Intervention de Francis Vercamer

Séance en hémicycle du lundi 10 juillet 2017 à 16h00
Renforcement du dialogue social — Discussion générale

Photo issue du site de l'Assemblée nationale ou de WikipediaFrancis Vercamer :

La branche professionnelle a un rôle régulateur qu'il ne faut pas remettre en cause, particulièrement important pour les TPE, PME et leurs salariés. Il doit être préservé.

Par ailleurs, nous partageons plusieurs objectifs affichés par ce projet de loi. Ainsi, rendre le dialogue social plus accessible, c'est d'abord simplifier l'organisation des instances au sein desquelles il doit avoir lieu. De ce point de vue, l'instauration d'une instance fusionnée de représentation du personnel va dans le bon sens. Nous serons cependant attentifs à la manière dont les prérogatives des instances fusionnées seront effectivement exercées dans l'entreprise, en particulier celles relatives aux conditions de travail et à la sécurité des salariés.

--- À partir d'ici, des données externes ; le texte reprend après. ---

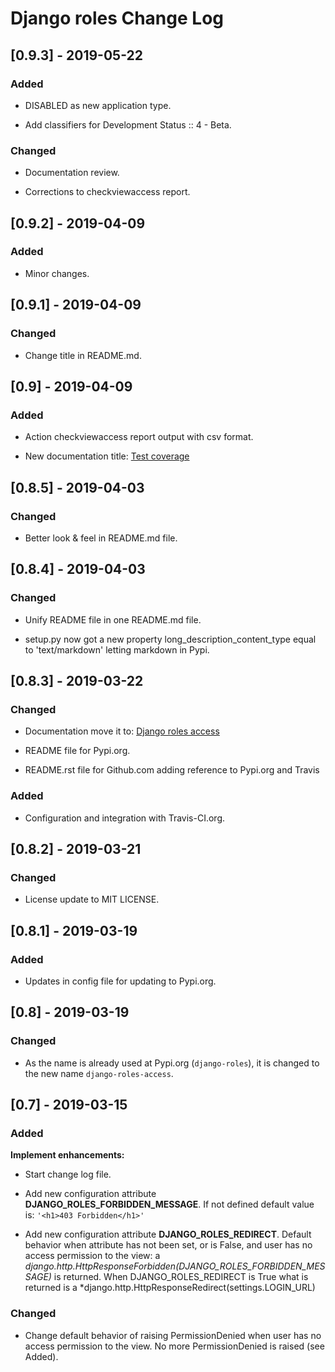 # Django roles Change Log

## [0.9.3] - 2019-05-22

### Added

- DISABLED as new application type.

- Add classifiers for Development Status :: 4 - Beta.

### Changed

- Documentation review.

- Corrections to checkviewaccess report.

## [0.9.2] - 2019-04-09

### Added

- Minor changes.

## [0.9.1] - 2019-04-09

### Changed

- Change title in README.md.

## [0.9] - 2019-04-09

### Added

- Action checkviewaccess report output with csv format.

- New documentation title: [Test coverage](https://django-roles-access.github.io/coverage.html)

## [0.8.5] - 2019-04-03

### Changed

- Better look & feel in README.md file.

## [0.8.4] - 2019-04-03

### Changed

- Unify README file in one README.md file. 

- setup.py now got a new property long_description_content_type equal to
  'text/markdown' letting markdown in Pypi.

## [0.8.3] - 2019-03-22

### Changed

- Documentation move it to: [Django roles access](https://django-roles-access.github.io)

- README file for Pypi.org.

- README.rst file for Github.com adding reference to Pypi.org and Travis

### Added

- Configuration and integration with Travis-CI.org.

## [0.8.2] - 2019-03-21

### Changed

- License update to MIT LICENSE.

## [0.8.1]  - 2019-03-19

### Added

- Updates in config file for updating to Pypi.org.

## [0.8] - 2019-03-19

### Changed
- As the name is already used at Pypi.org (`django-roles`), it is changed to 
the new name `django-roles-access`.

## [0.7] - 2019-03-15

### Added
**Implement enhancements:**

- Start change log file.

- Add new configuration attribute **DJANGO_ROLES_FORBIDDEN_MESSAGE**. If not 
defined default value is: `'<h1>403 Forbidden</h1>'`

- Add new configuration attribute **DJANGO_ROLES_REDIRECT**. Default behavior
 when attribute has not been set, or is False, and user has no access 
 permission to the view: a 
 *django.http.HttpResponseForbidden(DJANGO_ROLES_FORBIDDEN_MESSAGE)* is 
 returned. When DJANGO_ROLES_REDIRECT is True what is returned is a
 *django.http.HttpResponseRedirect(settings.LOGIN_URL)

### Changed

- Change default behavior of raising PermissionDenied when user has no access
 permission to the view. No more PermissionDenied is raised (see Added).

En matière de sécurisation de la relation de travail, notre groupe accueille avec intérêt les mesures qui visent à sécuriser la procédure de licenciement, tant pour l'employeur que pour le salarié. Dans le même esprit, nous pensons nécessaire qu'une erreur de forme ne puisse pas être sanctionnée de la même manière qu'une erreur de fond. Nous approuvons également la volonté affichée par le Gouvernement de favoriser le recours à la conciliation devant le conseil des prud'hommes. De même, sécuriser la réparation financière des irrégularités de licenciement nous paraît un objectif répondant à la nécessité de lever les incertitudes juridiques qui peuvent constituer un obstacle à l'embauche.

Pour ce qui est du barème des dommages et intérêts, je renouvelle cependant, à titre personnel, les réserves exprimées en commission. Si j'approuve la volonté d'introduire une meilleure prévisibilité de la réparation financière d'un licenciement dépourvu de cause réelle et sérieuse, j'appelle l'attention sur le risque, avec le temps, de voir les plafonds s'appliquer de manière systématique, jusqu'à se transformer en planchers.

Nous notons également avec intérêt que le projet de loi d'habilitation prévoit d'encourager la gestion prévisionnelle des emplois et des compétences.

Enfin, nous partageons l'objectif de simplifier le dispositif du compte personnel de pénibilité. Prendre en considération la pénibilité du travail pour mieux accompagner le salarié dans son parcours professionnel est en effet une nécessité indiscutable. Pour autant, force est de constater que la mise en oeuvre de l'actuel compte personnel de prévention de la pénibilité s'avère complexe pour les entreprises, en particulier pour les PME et les TPE – raison pour laquelle il fallait simplifier le dispositif afin de le rendre praticable aux employeurs.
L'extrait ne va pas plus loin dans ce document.